Supplied material:
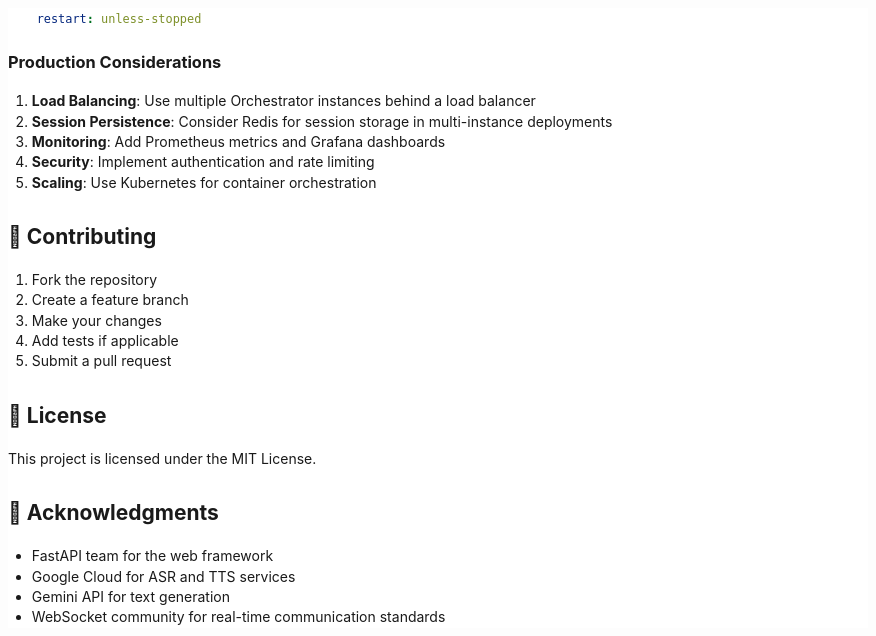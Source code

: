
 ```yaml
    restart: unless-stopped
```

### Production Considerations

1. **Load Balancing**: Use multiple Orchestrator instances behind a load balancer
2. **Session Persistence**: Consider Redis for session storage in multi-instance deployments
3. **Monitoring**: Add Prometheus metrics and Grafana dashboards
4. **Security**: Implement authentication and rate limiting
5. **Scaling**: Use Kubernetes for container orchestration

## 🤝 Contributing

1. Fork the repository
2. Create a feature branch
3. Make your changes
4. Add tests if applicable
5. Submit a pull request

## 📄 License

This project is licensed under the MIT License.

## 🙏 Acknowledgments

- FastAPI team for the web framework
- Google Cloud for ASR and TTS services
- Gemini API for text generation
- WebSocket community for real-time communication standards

...

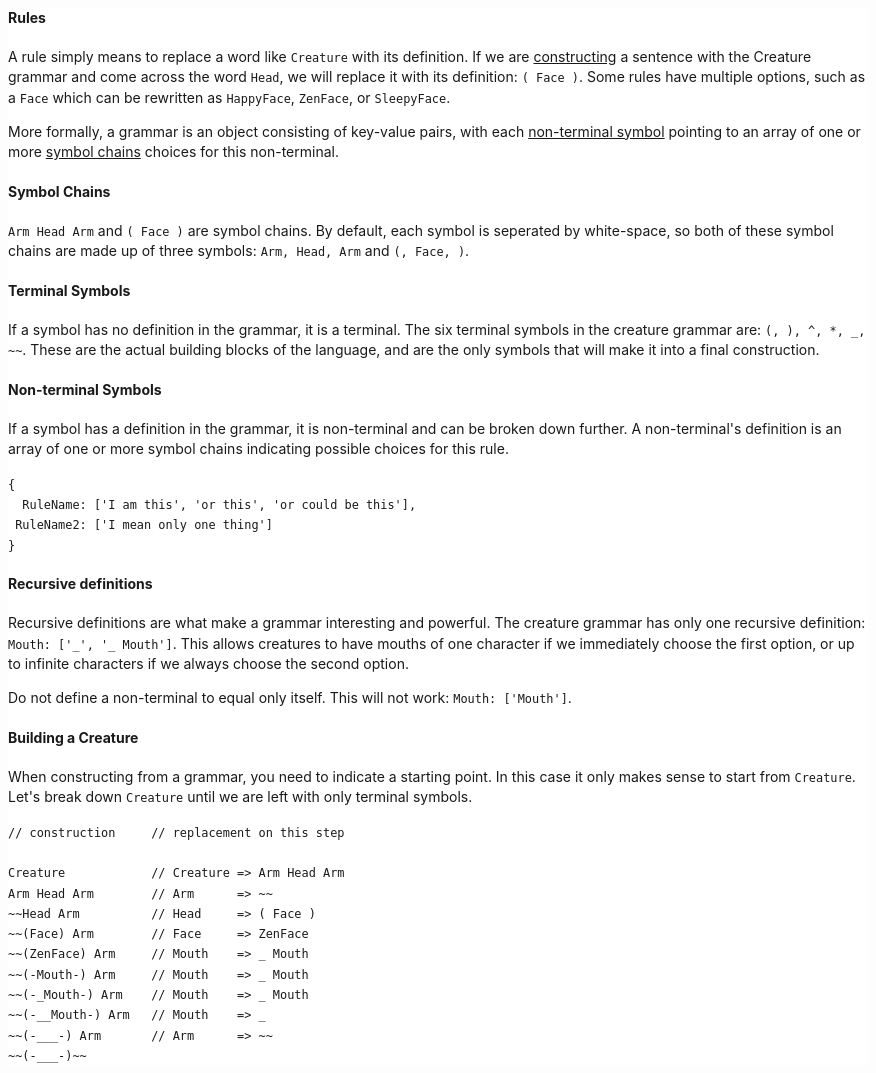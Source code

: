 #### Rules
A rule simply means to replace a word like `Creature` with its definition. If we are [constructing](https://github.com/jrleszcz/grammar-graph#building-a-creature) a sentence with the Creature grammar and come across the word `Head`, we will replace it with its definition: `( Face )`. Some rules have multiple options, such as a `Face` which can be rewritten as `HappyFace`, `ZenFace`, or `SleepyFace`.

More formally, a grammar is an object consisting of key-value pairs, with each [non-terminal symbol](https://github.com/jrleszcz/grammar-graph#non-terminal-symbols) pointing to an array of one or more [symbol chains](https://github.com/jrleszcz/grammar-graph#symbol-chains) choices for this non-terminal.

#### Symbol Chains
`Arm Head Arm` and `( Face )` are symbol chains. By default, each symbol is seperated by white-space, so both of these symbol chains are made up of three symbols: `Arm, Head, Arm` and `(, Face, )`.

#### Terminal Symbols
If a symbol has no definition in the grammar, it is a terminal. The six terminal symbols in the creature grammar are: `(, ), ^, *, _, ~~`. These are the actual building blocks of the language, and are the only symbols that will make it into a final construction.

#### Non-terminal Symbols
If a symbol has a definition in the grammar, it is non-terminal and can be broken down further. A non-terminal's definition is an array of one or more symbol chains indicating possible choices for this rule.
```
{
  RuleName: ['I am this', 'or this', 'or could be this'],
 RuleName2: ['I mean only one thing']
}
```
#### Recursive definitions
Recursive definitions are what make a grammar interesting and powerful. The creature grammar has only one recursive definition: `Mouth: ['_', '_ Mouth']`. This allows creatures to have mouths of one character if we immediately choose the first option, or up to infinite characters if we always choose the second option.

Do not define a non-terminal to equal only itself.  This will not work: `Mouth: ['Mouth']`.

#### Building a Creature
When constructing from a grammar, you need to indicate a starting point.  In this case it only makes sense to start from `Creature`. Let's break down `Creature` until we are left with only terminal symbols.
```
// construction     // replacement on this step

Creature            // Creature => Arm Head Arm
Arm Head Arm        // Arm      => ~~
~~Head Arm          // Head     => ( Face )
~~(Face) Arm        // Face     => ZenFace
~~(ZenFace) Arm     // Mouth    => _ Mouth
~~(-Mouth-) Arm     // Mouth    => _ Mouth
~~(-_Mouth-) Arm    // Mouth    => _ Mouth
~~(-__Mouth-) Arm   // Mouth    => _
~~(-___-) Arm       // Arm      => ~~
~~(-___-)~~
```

...

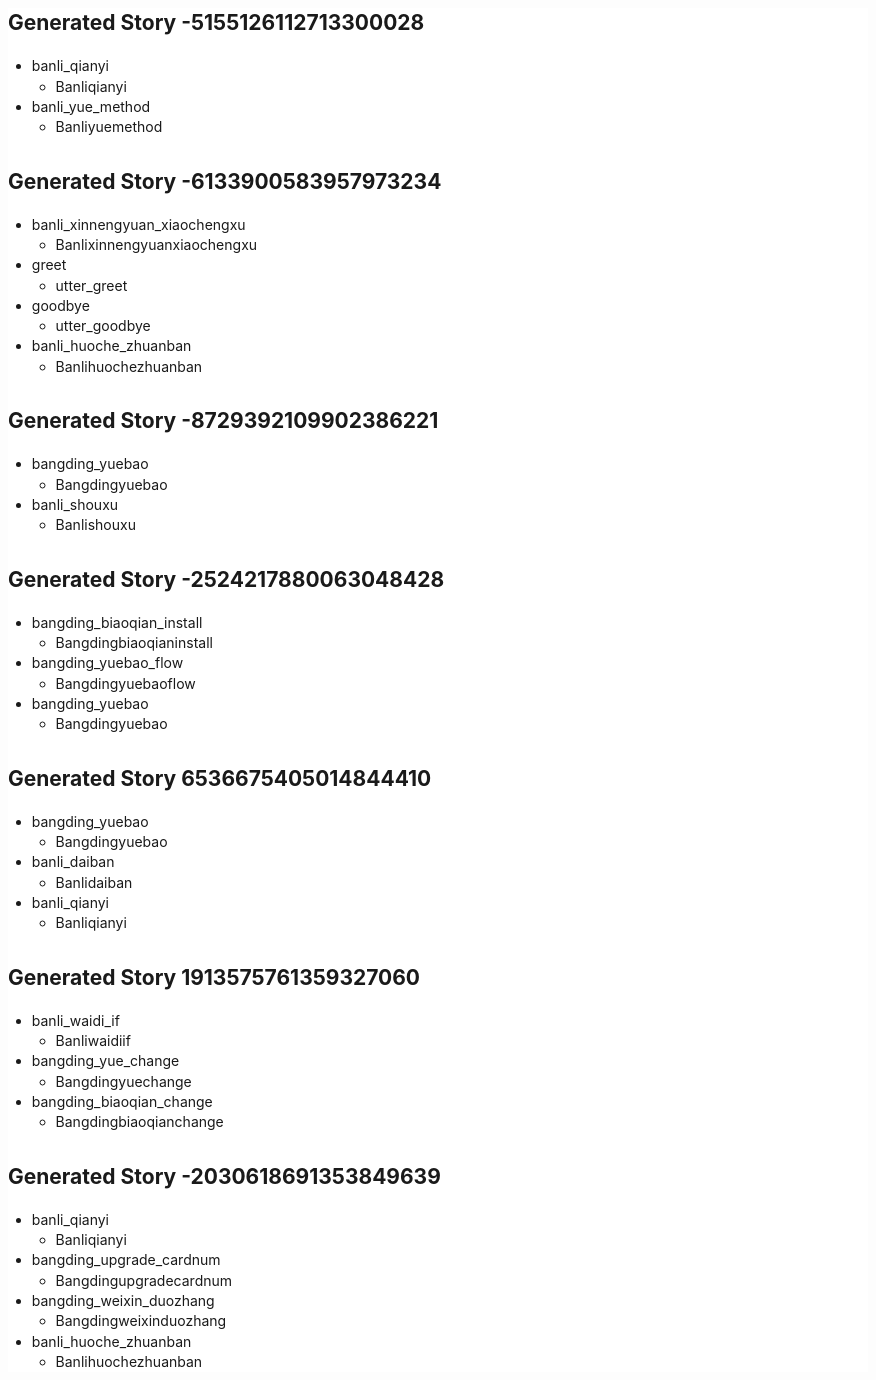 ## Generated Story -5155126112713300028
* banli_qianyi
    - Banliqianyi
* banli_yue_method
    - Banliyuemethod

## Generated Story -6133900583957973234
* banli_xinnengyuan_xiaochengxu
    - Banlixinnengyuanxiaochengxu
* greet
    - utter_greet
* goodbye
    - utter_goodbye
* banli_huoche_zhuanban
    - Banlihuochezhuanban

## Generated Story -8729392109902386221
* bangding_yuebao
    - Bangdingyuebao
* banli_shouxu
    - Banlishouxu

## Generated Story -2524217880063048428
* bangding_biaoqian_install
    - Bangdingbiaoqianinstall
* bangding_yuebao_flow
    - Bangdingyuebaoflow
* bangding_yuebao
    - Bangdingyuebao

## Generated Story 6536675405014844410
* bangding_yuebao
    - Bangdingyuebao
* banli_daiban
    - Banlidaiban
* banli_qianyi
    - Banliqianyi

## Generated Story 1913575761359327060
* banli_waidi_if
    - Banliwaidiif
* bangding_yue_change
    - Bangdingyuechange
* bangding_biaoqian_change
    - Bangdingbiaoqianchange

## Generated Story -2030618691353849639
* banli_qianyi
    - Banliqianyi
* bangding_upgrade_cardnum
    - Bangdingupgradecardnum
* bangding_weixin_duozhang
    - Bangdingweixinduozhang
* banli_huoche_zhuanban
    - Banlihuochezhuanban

Task to carry out:
Would you return all lines from the preceding listing that contain the word "Recursive"?

Result of this task:
#### Recursive definitions
Recursive definitions are what make a grammar interesting and powerful. The creature grammar has only one recursive definition: `Mouth: ['_', '_ Mouth']`. This allows creatures to have mouths of one character if we immediately choose the first option, or up to infinite characters if we always choose the second option.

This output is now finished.